Draft Guidance on Informed Consent and Institutional Review Board Oversight


In the past, getting informed consent from trial participants required an in-person meeting at an official trial site.


The FDA’s new draft guidance allows for electronic informed consent, provided that certain conditions are met. Specifically,  a digital informed consent form must adhere to all regulations under 21 CFR Part 50. The new guidance also encourages sponsors to establish a central Institutional Review Board (IRB) to review and implement a properly informed consent protocol. 

Draft Guidance on Administration of the Investigational Product

Not all drugs and therapeutics make good remote clinical trial candidates. For example, investigational products that require complex administration procedures or that have a high safety profile risk, are better monitored in clinical settings.


Any product that presents the risk of potentially negative outcomes (abuse, for example) should be tested in a traditional trial environment.

Draft Guidance on Safety Monitoring

Monitoring drug or therapeutic safety is an essential part of any clinical trial, regardless of whether it’s conducted remotely or onsite. 

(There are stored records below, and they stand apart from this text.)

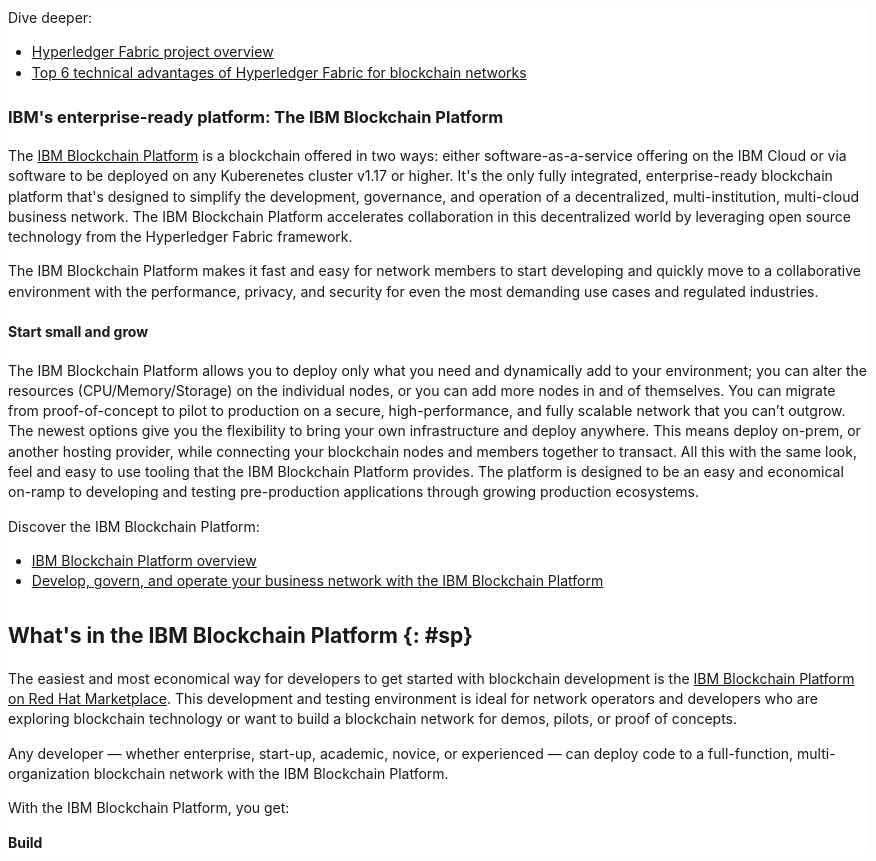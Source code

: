 Dive deeper:

* [Hyperledger Fabric project overview](https://www.hyperledger.org/projects/fabric)
* [Top 6 technical advantages of Hyperledger Fabric for blockchain networks](https://developer.ibm.com/articles/top-technical-advantages-of-hyperledger-fabric-for-blockchain-networks/)

### IBM's enterprise-ready platform: The IBM Blockchain Platform

The [IBM Blockchain Platform](https://www.ibm.com/blockchain/platform/) is a blockchain offered in two ways: either software-as-a-service offering on the IBM Cloud or via software to be deployed on any Kuberenetes cluster v1.17 or higher.  It's the only fully integrated, enterprise-ready blockchain platform that's designed to simplify the development, governance, and operation of a decentralized, multi-institution, multi-cloud business network. The IBM Blockchain Platform accelerates collaboration in this decentralized world by leveraging open source technology from the Hyperledger Fabric framework.

The IBM Blockchain Platform makes it fast and easy for network members to start developing and quickly move to a collaborative environment with the performance, privacy, and security for even the most demanding use cases and regulated industries.

#### Start small and grow

The IBM Blockchain Platform allows you to deploy only what you need and dynamically add to your environment; you can alter the resources (CPU/Memory/Storage) on the individual nodes, or you can add more nodes in and of themselves. You can migrate from proof-of-concept to pilot to production on a secure, high-performance, and fully scalable network that you can’t outgrow. The newest options give you the flexibility to bring your own infrastructure and deploy anywhere. This means deploy on-prem, or another hosting provider, while connecting your blockchain nodes and members together to transact. All this with the same look, feel and easy to use tooling that the IBM Blockchain Platform provides. The platform is designed to be an easy and economical on-ramp to developing and testing pre-production applications through growing production ecosystems.

Discover the IBM Blockchain Platform:

* [IBM Blockchain Platform overview](https://www.ibm.com/blockchain/platform)
* [Develop, govern, and operate your business network with the IBM Blockchain Platform](/tutorials/cl-ibm-blockchain-platform-develop-govern-operate-your-business-network/)

## What's in the IBM Blockchain Platform {: #sp}

The easiest and most economical way for developers to get started with blockchain development is the [IBM Blockchain Platform on Red Hat Marketplace](https://marketplace.redhat.com/en-us/products/ibm-blockchain). This development and testing environment is ideal for network operators and developers who are exploring blockchain technology or want to build a blockchain network for demos, pilots, or proof of concepts.

Any developer &mdash; whether enterprise, start-up, academic, novice, or experienced &mdash; can deploy code to a full-function, multi-organization blockchain network with the IBM Blockchain Platform.

With the IBM Blockchain Platform, you get:

**Build**
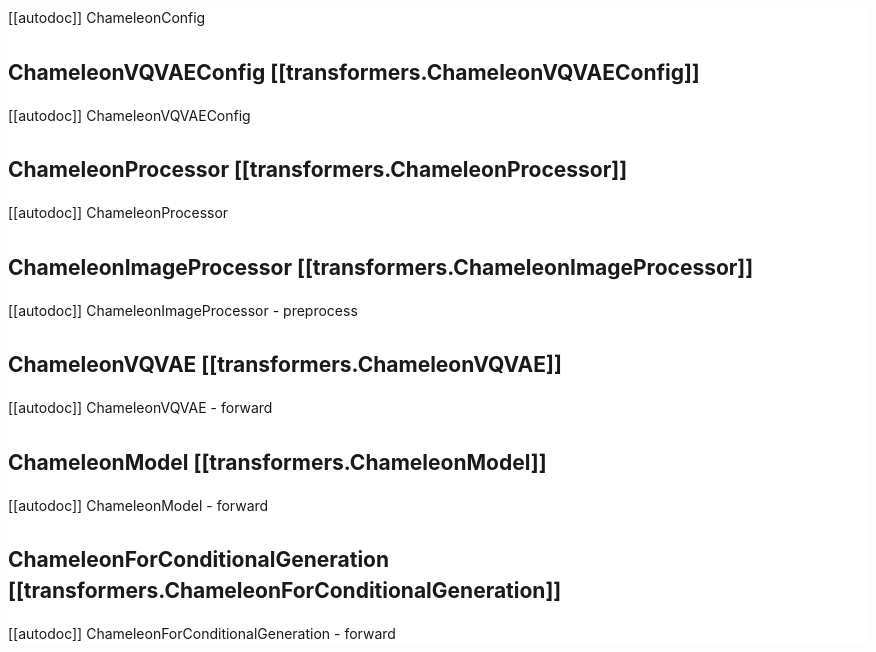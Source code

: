 [[autodoc]] ChameleonConfig

## ChameleonVQVAEConfig [[transformers.ChameleonVQVAEConfig]]

[[autodoc]] ChameleonVQVAEConfig

## ChameleonProcessor [[transformers.ChameleonProcessor]]

[[autodoc]] ChameleonProcessor

## ChameleonImageProcessor [[transformers.ChameleonImageProcessor]]

[[autodoc]] ChameleonImageProcessor
    - preprocess

## ChameleonVQVAE [[transformers.ChameleonVQVAE]]

[[autodoc]] ChameleonVQVAE
    - forward

## ChameleonModel [[transformers.ChameleonModel]]

[[autodoc]] ChameleonModel
    - forward

## ChameleonForConditionalGeneration [[transformers.ChameleonForConditionalGeneration]]

[[autodoc]] ChameleonForConditionalGeneration
    - forward
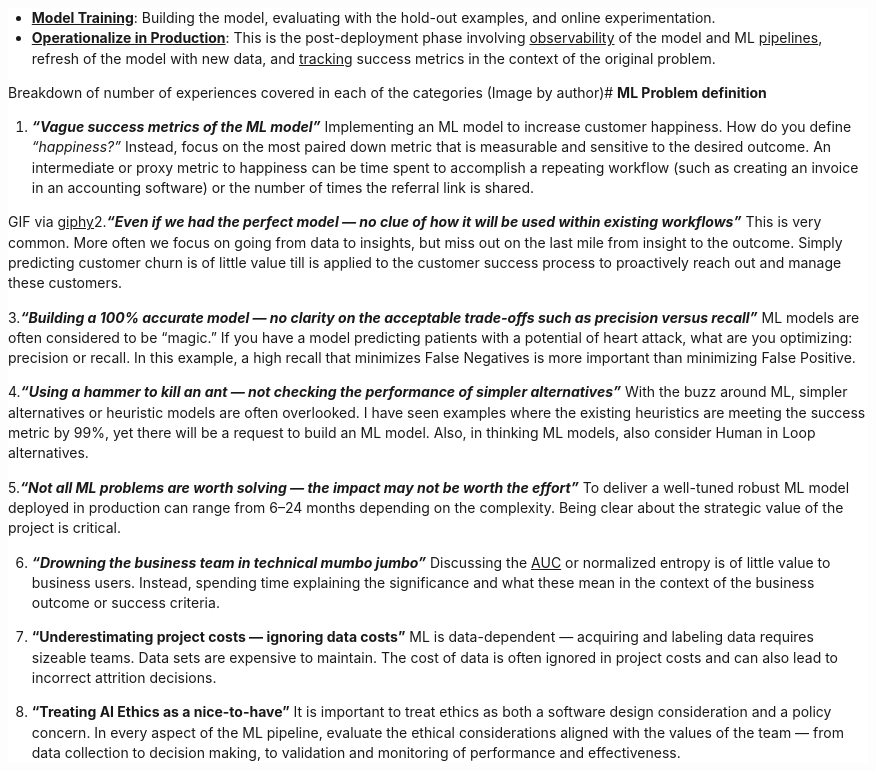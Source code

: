 * [**Model Training**](#45cb): Building the model, evaluating with the hold-out examples, and online experimentation.
* [**Operationalize in Production**](#271d): This is the post-deployment phase involving [observability](https://medium.com/wrong-ml/observability-data-pipelines-99eda62b1704?source=friends_link&sk=994fc87e78cc2fcdb28fbdae1f53ebcb) of the model and ML [pipelines](https://medium.com/wrong-ml/re-think-your-data-pipelines-in-the-decoupled-era-5b032bc8b779?source=friends_link&sk=577cf9c5ceb0b3da0d34b7317f7f53ec), refresh of the model with new data, and [tracking](https://medium.com/wrong-ml/taming-data-quality-with-circuit-breakers-dbe550d3ca78?source=friends_link&sk=5aff64c334b54728eb363db2fd26d4b0) success metrics in the context of the original problem.

![]()Breakdown of number of experiences covered in each of the categories (Image by author)# **ML Problem definition**

1. ***“Vague success metrics of the ML model”*** Implementing an ML model to increase customer happiness. How do you define *“happiness?”* Instead, focus on the most paired down metric that is measurable and sensitive to the desired outcome. An intermediate or proxy metric to happiness can be time spent to accomplish a repeating workflow (such as creating an invoice in an accounting software) or the number of times the referral link is shared.

GIF via [giphy](https://giphy.com/gifs/rickandmorty-season-1-adult-swim-rick-and-morty-fu2rIw18eIDz1YCrCT)2.***“<quote label="Model metrics need to be aligned with business goals">Even if we had the perfect model — no clue of how it will be used within existing workflows”*** This is very common. More often we focus on going from data to insights, but miss out on the last mile from insight to the outcome. Simply predicting customer churn is of little value till is applied to the customer success process to proactively reach out and manage these customers.</quote>

3.***“Building a 100% accurate model — no clarity on the acceptable trade-offs such as precision versus recall”*** ML models are often considered to be “magic.” If you have a model predicting patients with a potential of heart attack, what are you optimizing: precision or recall. In this example, a high recall that minimizes False Negatives is more important than minimizing False Positive.

4.***“Using a hammer to kill an ant — not checking the performance of simpler alternatives”*** <quote label="tradeoffs">With the buzz around ML, simpler alternatives or heuristic models are often overlooked. I have seen examples where the existing heuristics are meeting the success metric by 99%, yet there will be a request to build an ML model. </quote>Also, in thinking ML models, also consider Human in Loop alternatives.

5.***“Not all ML problems are worth solving — <quote label="tradeoffs">the impact may not be worth the effort</quote>”*** To deliver a well-tuned robust ML model deployed in production can range from 6–24 months depending on the complexity. Being clear about the strategic value of the project is critical.

6. ***“Drowning the business team in technical mumbo jumbo”*** Discussing the [AUC](/understanding-auc-roc-curve-68b2303cc9c5) or normalized entropy is of little value to business users. Instead, spending time explaining the significance and what these mean in the context of the business outcome or success criteria.

7. **“Underestimating project costs — ignoring data costs”** <quote label="tradeoffs">ML is data-dependent — acquiring and labeling data requires sizeable teams. Data sets are expensive to maintain.</quote> The cost of data is often ignored in project costs and can also lead to incorrect attrition decisions.

8. **“Treating AI Ethics as a nice-to-have”** It is important to treat ethics as both a software design consideration and a policy concern. In every aspect of the ML pipeline, evaluate the ethical considerations aligned with the values of the team — from data collection to decision making, to validation and monitoring of performance and effectiveness.

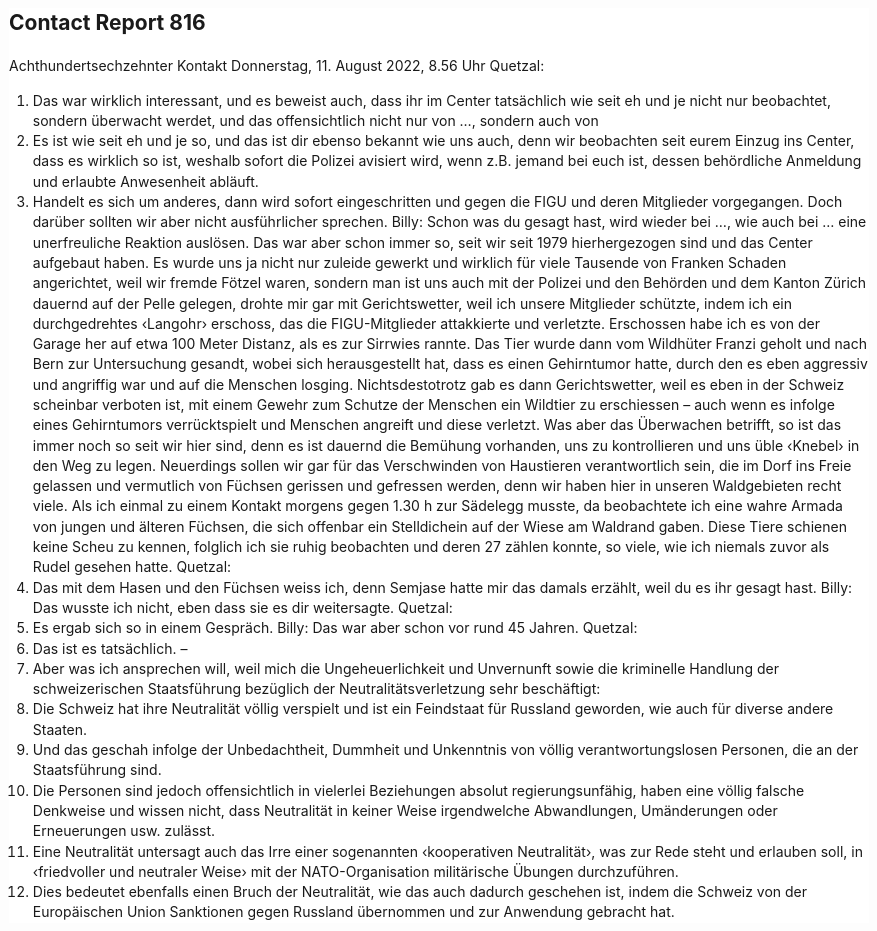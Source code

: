 ## Contact Report 816
Achthundertsechzehnter Kontakt
Donnerstag, 11. August 2022, 8.56 Uhr
Quetzal:
1. Das war wirklich interessant, und es beweist auch, dass ihr im Center tatsächlich wie seit eh und je nicht nur beobachtet, sondern überwacht werdet, und das offensichtlich nicht nur von …, sondern auch von
2. Es ist wie seit eh und je so, und das ist dir ebenso bekannt wie uns auch, denn wir beobachten seit eurem Einzug ins Center, dass es wirklich so ist, weshalb sofort die Polizei avisiert wird, wenn z.B. jemand bei euch ist, dessen behördliche Anmeldung und erlaubte Anwesenheit abläuft.
3. Handelt es sich um anderes, dann wird sofort eingeschritten und gegen die FIGU und deren Mitglieder vorgegangen. Doch darüber sollten wir aber nicht ausführlicher sprechen.
Billy:
Schon was du gesagt hast, wird wieder bei …, wie auch bei … eine unerfreuliche Reaktion auslösen. Das war aber schon immer so, seit wir seit 1979 hierhergezogen sind und das Center aufgebaut haben. Es wurde uns ja nicht nur zuleide gewerkt und wirklich für viele Tausende von Franken Schaden angerichtet, weil wir fremde Fötzel waren, sondern man ist uns auch mit der Polizei und den Behörden und dem Kanton Zürich dauernd auf der Pelle gelegen, drohte mir gar mit Gerichtswetter, weil ich unsere Mitglieder schützte, indem ich ein durchgedrehtes ‹Langohr› erschoss, das die FIGU-Mitglieder attakkierte und verletzte. Erschossen habe ich es von der Garage her auf etwa 100 Meter Distanz, als es zur Sirrwies rannte. Das Tier wurde dann vom Wildhüter Franzi geholt und nach Bern zur Untersuchung gesandt, wobei sich herausgestellt hat, dass es einen Gehirntumor hatte, durch den es eben aggressiv und angriffig war und auf die Menschen losging. Nichtsdestotrotz gab es dann Gerichtswetter, weil es eben in der Schweiz scheinbar verboten ist, mit einem Gewehr zum Schutze der Menschen ein Wildtier zu erschiessen – auch wenn es infolge eines Gehirntumors verrücktspielt und Menschen angreift und diese verletzt.
Was aber das Überwachen betrifft, so ist das immer noch so seit wir hier sind, denn es ist dauernd die Bemühung vorhanden, uns zu kontrollieren und uns üble ‹Knebel› in den Weg zu legen. Neuerdings sollen wir gar für das Verschwinden von Haustieren verantwortlich sein, die im Dorf ins Freie gelassen und vermutlich von Füchsen gerissen und gefressen werden, denn wir haben hier in unseren Waldgebieten recht viele. Als ich einmal zu einem Kontakt morgens gegen 1.30 h zur Sädelegg musste, da beobachtete ich eine wahre Armada von jungen und älteren Füchsen, die sich offenbar ein Stelldichein auf der Wiese am Waldrand gaben. Diese Tiere schienen keine Scheu zu kennen, folglich ich sie ruhig beobachten und deren 27 zählen konnte, so viele, wie ich niemals zuvor als Rudel gesehen hatte.
Quetzal:
4. Das mit dem Hasen und den Füchsen weiss ich, denn Semjase hatte mir das damals erzählt, weil du es ihr gesagt hast.
Billy:
Das wusste ich nicht, eben dass sie es dir weitersagte.
Quetzal:
5. Es ergab sich so in einem Gespräch.
Billy:
Das war aber schon vor rund 45 Jahren.
Quetzal:
6. Das ist es tatsächlich. –
7. Aber was ich ansprechen will, weil mich die Ungeheuerlichkeit und Unvernunft sowie die kriminelle Handlung der schweizerischen Staatsführung bezüglich der Neutralitätsverletzung sehr beschäftigt:
8. Die Schweiz hat ihre Neutralität völlig verspielt und ist ein Feindstaat für Russland geworden, wie auch für diverse andere Staaten.
9. Und das geschah infolge der Unbedachtheit, Dummheit und Unkenntnis von völlig verantwortungslosen Personen, die an der Staatsführung sind.
10. Die Personen sind jedoch offensichtlich in vielerlei Beziehungen absolut regierungsunfähig, haben eine völlig falsche Denkweise und wissen nicht, dass Neutralität in keiner Weise irgendwelche Abwandlungen, Umänderungen oder Erneuerungen usw. zulässt.
11. Eine Neutralität untersagt auch das Irre einer sogenannten ‹kooperativen Neutralität›, was zur Rede steht und erlauben soll, in ‹friedvoller und neutraler Weise› mit der NATO-Organisation militärische Übungen durchzuführen.
12. Dies bedeutet ebenfalls einen Bruch der Neutralität, wie das auch dadurch geschehen ist, indem die Schweiz von der Europäischen Union Sanktionen gegen Russland übernommen und zur Anwendung gebracht hat.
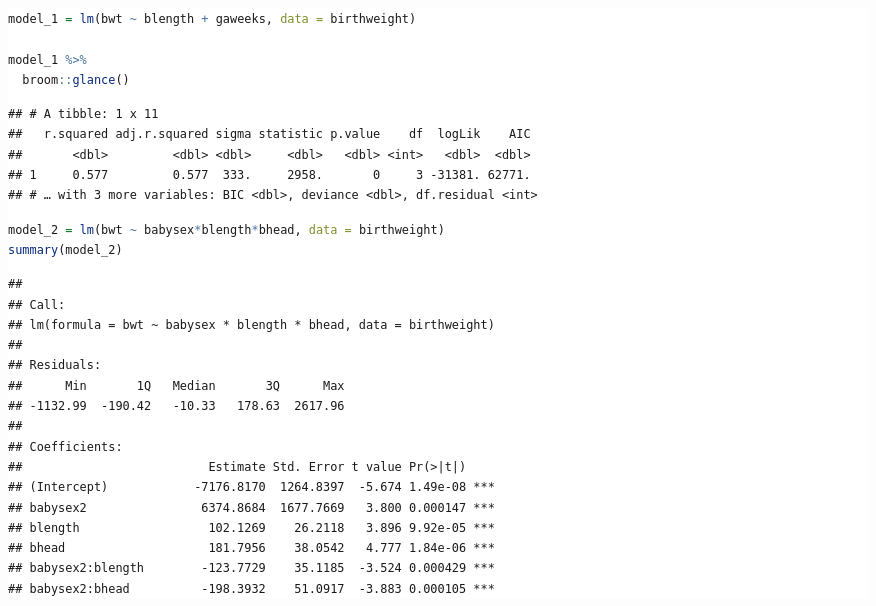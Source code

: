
 ``` r
model_1 = lm(bwt ~ blength + gaweeks, data = birthweight)

model_1 %>% 
  broom::glance()
```

    ## # A tibble: 1 x 11
    ##   r.squared adj.r.squared sigma statistic p.value    df  logLik    AIC
    ##       <dbl>         <dbl> <dbl>     <dbl>   <dbl> <int>   <dbl>  <dbl>
    ## 1     0.577         0.577  333.     2958.       0     3 -31381. 62771.
    ## # … with 3 more variables: BIC <dbl>, deviance <dbl>, df.residual <int>

``` r
model_2 = lm(bwt ~ babysex*blength*bhead, data = birthweight)
summary(model_2)
```

    ## 
    ## Call:
    ## lm(formula = bwt ~ babysex * blength * bhead, data = birthweight)
    ## 
    ## Residuals:
    ##      Min       1Q   Median       3Q      Max 
    ## -1132.99  -190.42   -10.33   178.63  2617.96 
    ## 
    ## Coefficients:
    ##                          Estimate Std. Error t value Pr(>|t|)    
    ## (Intercept)            -7176.8170  1264.8397  -5.674 1.49e-08 ***
    ## babysex2                6374.8684  1677.7669   3.800 0.000147 ***
    ## blength                  102.1269    26.2118   3.896 9.92e-05 ***
    ## bhead                    181.7956    38.0542   4.777 1.84e-06 ***
    ## babysex2:blength        -123.7729    35.1185  -3.524 0.000429 ***
    ## babysex2:bhead          -198.3932    51.0917  -3.883 0.000105 ***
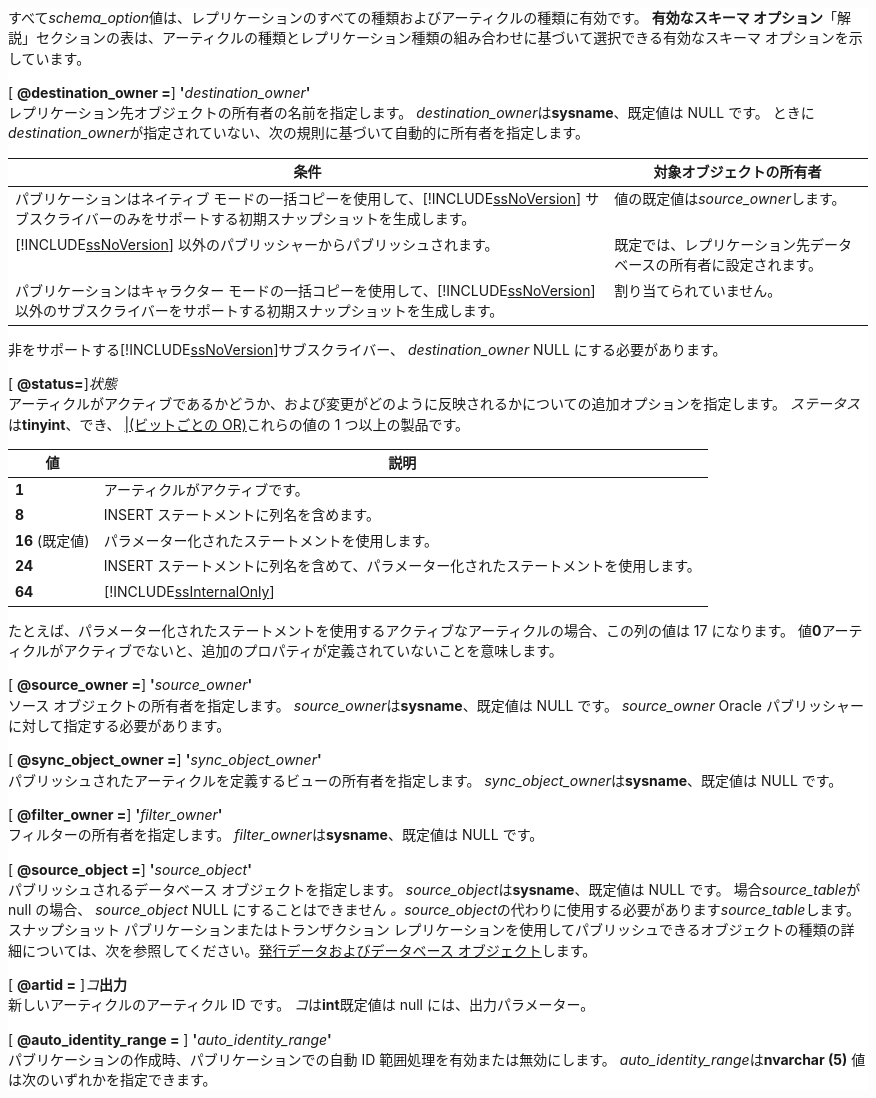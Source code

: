  すべて*schema_option*値は、レプリケーションのすべての種類およびアーティクルの種類に有効です。 **有効なスキーマ オプション**「解説」セクションの表は、アーティクルの種類とレプリケーション種類の組み合わせに基づいて選択できる有効なスキーマ オプションを示しています。  
  
 [  **@destination_owner =**] **'**_destination_owner_**'**  
 レプリケーション先オブジェクトの所有者の名前を指定します。 *destination_owner*は**sysname**、既定値は NULL です。 ときに*destination_owner*が指定されていない、次の規則に基づいて自動的に所有者を指定します。  
  
|条件|対象オブジェクトの所有者|  
|---------------|------------------------------|  
|パブリケーションはネイティブ モードの一括コピーを使用して、[!INCLUDE[ssNoVersion](../../includes/ssnoversion-md.md)] サブスクライバーのみをサポートする初期スナップショットを生成します。|値の既定値は*source_owner*します。|  
|[!INCLUDE[ssNoVersion](../../includes/ssnoversion-md.md)] 以外のパブリッシャーからパブリッシュされます。|既定では、レプリケーション先データベースの所有者に設定されます。|  
|パブリケーションはキャラクター モードの一括コピーを使用して、[!INCLUDE[ssNoVersion](../../includes/ssnoversion-md.md)] 以外のサブスクライバーをサポートする初期スナップショットを生成します。|割り当てられていません。|  
  
 非をサポートする[!INCLUDE[ssNoVersion](../../includes/ssnoversion-md.md)]サブスクライバー、 *destination_owner* NULL にする必要があります。  
  
 [  **@status=**]*状態*  
 アーティクルがアクティブであるかどうか、および変更がどのように反映されるかについての追加オプションを指定します。 *ステータス*は**tinyint**、でき、 [|(ビットごとの OR)](../../t-sql/language-elements/bitwise-or-transact-sql.md)これらの値の 1 つ以上の製品です。  
  
|値|説明|  
|-----------|-----------------|  
|**1**|アーティクルがアクティブです。|  
|**8**|INSERT ステートメントに列名を含めます。|  
|**16** (既定値)|パラメーター化されたステートメントを使用します。|  
|**24**|INSERT ステートメントに列名を含めて、パラメーター化されたステートメントを使用します。|  
|**64**|[!INCLUDE[ssInternalOnly](../../includes/ssinternalonly-md.md)]|  
  
 たとえば、パラメーター化されたステートメントを使用するアクティブなアーティクルの場合、この列の値は 17 になります。 値**0**アーティクルがアクティブでないと、追加のプロパティが定義されていないことを意味します。  
  
 [  **@source_owner =**] **'**_source_owner_**'**  
 ソース オブジェクトの所有者を指定します。 *source_owner*は**sysname**、既定値は NULL です。 *source_owner* Oracle パブリッシャーに対して指定する必要があります。  
  
 [  **@sync_object_owner =**] **'**_sync_object_owner_**'**  
 パブリッシュされたアーティクルを定義するビューの所有者を指定します。 *sync_object_owner*は**sysname**、既定値は NULL です。  
  
 [  **@filter_owner =**] **'**_filter_owner_**'**  
 フィルターの所有者を指定します。 *filter_owner*は**sysname**、既定値は NULL です。  
  
 [  **@source_object =**] **'**_source_object_**'**  
 パブリッシュされるデータベース オブジェクトを指定します。 *source_object*は**sysname**、既定値は NULL です。 場合*source_table*が null の場合、 *source_object* NULL にすることはできません *。source_object*の代わりに使用する必要があります*source_table*します。 スナップショット パブリケーションまたはトランザクション レプリケーションを使用してパブリッシュできるオブジェクトの種類の詳細については、次を参照してください。[発行データおよびデータベース オブジェクト](../../relational-databases/replication/publish/publish-data-and-database-objects.md)します。  
  
 [  **@artid =** ]_コ_**出力**  
 新しいアーティクルのアーティクル ID です。 *コ*は**int**既定値は null には、出力パラメーター。  
  
 [  **@auto_identity_range =** ] **'**_auto_identity_range_**'**  
 パブリケーションの作成時、パブリケーションでの自動 ID 範囲処理を有効または無効にします。 *auto_identity_range*は**nvarchar (5)** 値は次のいずれかを指定できます。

The FDA urges all sponsors to develop a safety monitoring plan that includes:

  • Instructions for how participants can respond to and report adverse effects

  • Instructions on where to seek medical care (if needed)

  • Contact information of trial personnel

  • Details about how the data will be used and monitored


All safety monitoring plans must also include information on how trial personnel and participants should respond to electronic alerts.

Draft Guidance on Software 

Decentralized clinical trials have dozens of moving parts, which can make it very challenging to stay organized. Many sponsors rely on software to capture and store reports, manage electronic case forms, and process trial records. 


The FDA’s draft guidance acknowledges that software can help streamline the decentralized trial process, but it also warns users of potential pitfalls. For example, patient-sponsor interactions that occur via video chat are considered “live exchanges” and therefore aren’t considered electronic health records and are subject to 21 CFR Part 11.

Share Your Comments with the FDA

Now that you have a basic overview of the FDA’s updated draft guidance on DCT’s, it’s time to make your voice heard. The FDA is accepting public comments on its proposed draft from now until August 1, 2023. Whether you support or oppose these potential changes, it’s important to speak up.